I have tried the following I don't get an error but nothing is selected
sql = "select MAX(Shape_Area) from fc group by PIN"
with arcpy.da.SearchCursor(fc2, ['SHAPE@']) as cursor:
for row in cursor:
arcpy.SelectLayerByAttribute_management(fc2,"NEW_SELECTION", sql)
not sure why you would be running it through a searchcursor in the first place when the selectbyattribute would work on the whole of fc2
I agree with Dan, not sure what the search cursor is doing here. You cursor is getting a shape but you aren't doing anything with the shape.
How about you step back from the code and explain what you are trying to achieve. There may be a different way of going about it. If you can explain your data structures a bit, even better.
I have tried the following I don't get an error but nothing is selected
Are you running this against a feature class or have you applied MakeFeatureLayer() such that fc2 = yourFeatureLayer
Take a look at this: arcpy - Selecting maximum value in attribute table using Python code? - Geographic Information Syste...
I was able to get to select features with the following but i was trying to use the arcpy.da.SearchCursor .
sql = "[Shape_Area] in (SELECT max([Shape_Area]) FROM fc2 GROUP BY [PIN])"
arcpy.SelectLayerByAttribute_management(fc2,"NEW_SELECTION", sql)
the searchcursor isn't necessary
That SQL clause is fraught for failure. An IN comparison on a floating-point value is a recipe for random results -- You could cross-select features with areas that just happen to share a parcel size but don't meet the intended attribute constraint and you might miss intended features due to representation issues.
In general, placing the SelectLayerByAttribute inside the cursor iteration is an anti-pattern (because you alter the layer on which the cursor is based), but in this case, it's also unnecessary (because you wanted to restrict the layer before cursor execution would begin).
If your dataset supports the full SQL implementation (not file geodatabase or Access), you can use the ROW_NUMBER window function to assign rank in a virtual table, then select parcel identifiers associated with the first-ranked features.
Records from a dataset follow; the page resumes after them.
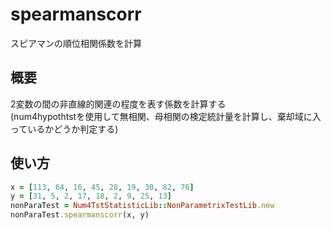 spearmanscorr
=============
スピアマンの順位相関係数を計算

## 概要

2変数の間の非直線的関連の程度を表す係数を計算する  
(num4hypothtstを使用して無相関、母相関の検定統計量を計算し、棄却域に入っているかどうか判定する)  

## 使い方

```ruby
x = [113, 64, 16, 45, 28, 19, 30, 82, 76]
y = [31, 5, 2, 17, 18, 2, 9, 25, 13]
nonParaTest = Num4TstStatisticLib::NonParametrixTestLib.new
nonParaTest.spearmanscorr(x, y)
```


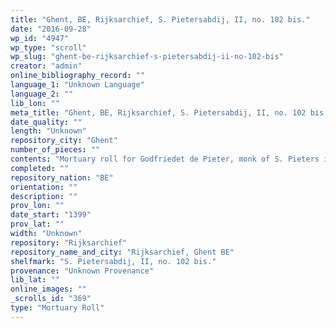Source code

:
 ```yaml
---
title: "Ghent, BE, Rijksarchief, S. Pietersabdij, II, no. 102 bis."
date: "2016-09-28"
wp_id: "4947"
wp_type: "scroll"
wp_slug: "ghent-be-rijksarchief-s-pietersabdij-ii-no-102-bis"
creator: "admin"
online_bibliography_record: ""
language_1: "Unknown Language"
language_2: ""
lib_lon: ""
meta_title: "Ghent, BE, Rijksarchief, S. Pietersabdij, II, no. 102 bis."
date_quality: ""
length: "Unknown"
repository_city: "Ghent"
number_of_pieces: ""
contents: "Mortuary roll for Godfriedet de Pieter, monk of S. Pieters in Gent."
completed: ""
repository_nation: "BE"
orientation: ""
description: ""
prov_lon: ""
date_start: "1399"
prov_lat: ""
width: "Unknown"
repository: "Rijksarchief"
repository_name_and_city: "Rijksarchief, Ghent BE"
shelfmark: "S. Pietersabdij, II, no. 102 bis."
provenance: "Unknown Provenance"
lib_lat: ""
online_images: ""
_scrolls_id: "369"
type: "Mortuary Roll"
---
```



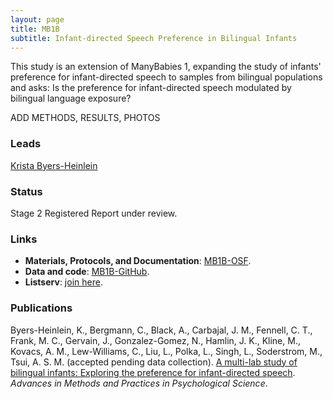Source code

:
 ```yaml
---
layout: page
title: MB1B
subtitle: Infant-directed Speech Preference in Bilingual Infants
---
```


<!--
- Gaze following: Is it a MB project? Is it under MB1L?
- add Contributors (header)

To-do:
- news release?
- Short description of the study (justification, methods, results WITH images/plots)
  - model: https://manyprimates.github.io/pilot/
-->

<!-- Description (300-word?) intro + method + result -->
This study is an extension of ManyBabies 1, expanding the study of infants' preference for infant-directed speech to samples from bilingual populations and asks: Is the preference for infant-directed speech modulated by bilingual language exposure?

ADD METHODS, RESULTS, PHOTOS

### Leads

[Krista Byers-Heinlein](https://www.concordia.ca/artsci/psychology/faculty.html?fpid=krista-byers-heinlein)

### Status

Stage 2 Registered Report under review.

### Links

* **Materials, Protocols, and Documentation**: [MB1B-OSF](https://osf.io/zauhq/).
* **Data and code**: [MB1B-GitHub](https://github.com/manybabies/mb1b-analysis-public).
* **Listserv**: [join here](https://groups.google.com/forum/#!forum/manybabies-bilingual).

### Publications

Byers-Heinlein, K., Bergmann, C., Black, A., Carbajal, J. M., Fennell, C. T., Frank, M. C., Gervain, J., Gonzalez-Gomez, N., Hamlin, J. K., Kline, M., Kovacs, A. M., Lew-Williams, C., Liu, L., Polka, L., Singh, L., Soderstrom, M., Tsui, A. S. M. (accepted pending data collection). [A multi-lab study of bilingual infants: Exploring the preference for infant-directed speech](https://docs.google.com/document/d/1IsqOI3zNOSy-8H1rAjKWeBMlQD5QyAcnUdkhV_n2K2g). _Advances in Methods and Practices in Psychological Science_.

<!--
**News release**: See also the news releases by
-->
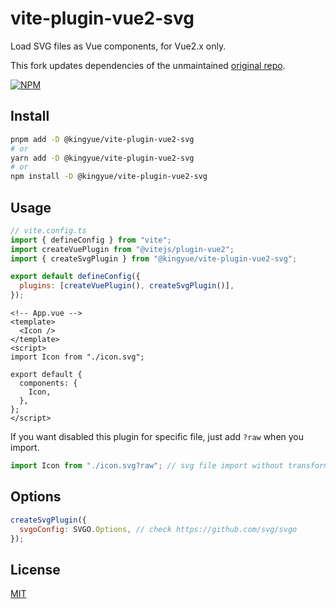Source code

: # vite-plugin-vue2-svg

Load SVG files as Vue components, for Vue2.x only.

This fork updates dependencies of the unmaintained [original repo](https://github.com/pakholeung37/vite-plugin-vue2-svg).

[![NPM](https://nodei.co/npm/vite-plugin-vue2-svg.png)](https://npmjs.org/package/vite-plugin-vue2-svg/)

## Install

```bash
pnpm add -D @kingyue/vite-plugin-vue2-svg
# or
yarn add -D @kingyue/vite-plugin-vue2-svg
# or
npm install -D @kingyue/vite-plugin-vue2-svg
```

## Usage

```js
// vite.config.ts
import { defineConfig } from "vite";
import createVuePlugin from "@vitejs/plugin-vue2";
import { createSvgPlugin } from "@kingyue/vite-plugin-vue2-svg";

export default defineConfig({
  plugins: [createVuePlugin(), createSvgPlugin()],
});
```

```vue
<!-- App.vue -->
<template>
  <Icon />
</template>
<script>
import Icon from "./icon.svg";

export default {
  components: {
    Icon,
  },
};
</script>
```

If you want disabled this plugin for specific file, just add `?raw` when you import.

```typescript
import Icon from "./icon.svg?raw"; // svg file import without transform
```

## Options

```js
createSvgPlugin({
  svgoConfig: SVGO.Options, // check https://github.com/svg/svgo
});
```

## License

[MIT](LICENSE)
In PostgreSQL the full query could look like:
SELECT objectid,
continent as continent_name,
name as country_name
FROM country_gen
WHERE objectid in (
SELECT objectid
FROM (
SELECT objectid,
continent,
(row_number() over (
PARTITION BY continent
ORDER BY ST_Area(shape::geography) DESC)
)::int as group_rank
FROM country_gen
) vt
WHERE group_rank = 1
)
ORDER BY ST_Area(shape::geography) DESC
the output of which is:
objectid | continent_name | country_name |
---|---|---|
253 | 'Asia' | 'Russian Federation' |
29 | 'Antarctica' | 'Antarctica' |
18 | 'North America' | 'Canada' |
25 | 'South America' | 'Brazil' |
223 | 'Australia' | 'Australia' |
105 | 'Africa' | 'Congo DRC' |
196 | 'Europe' | 'Ukraine' |
99 | 'Oceania' | 'New Zealand' |
You'd only want lines 5-17 in your WHERE clause, suitably altered for your data.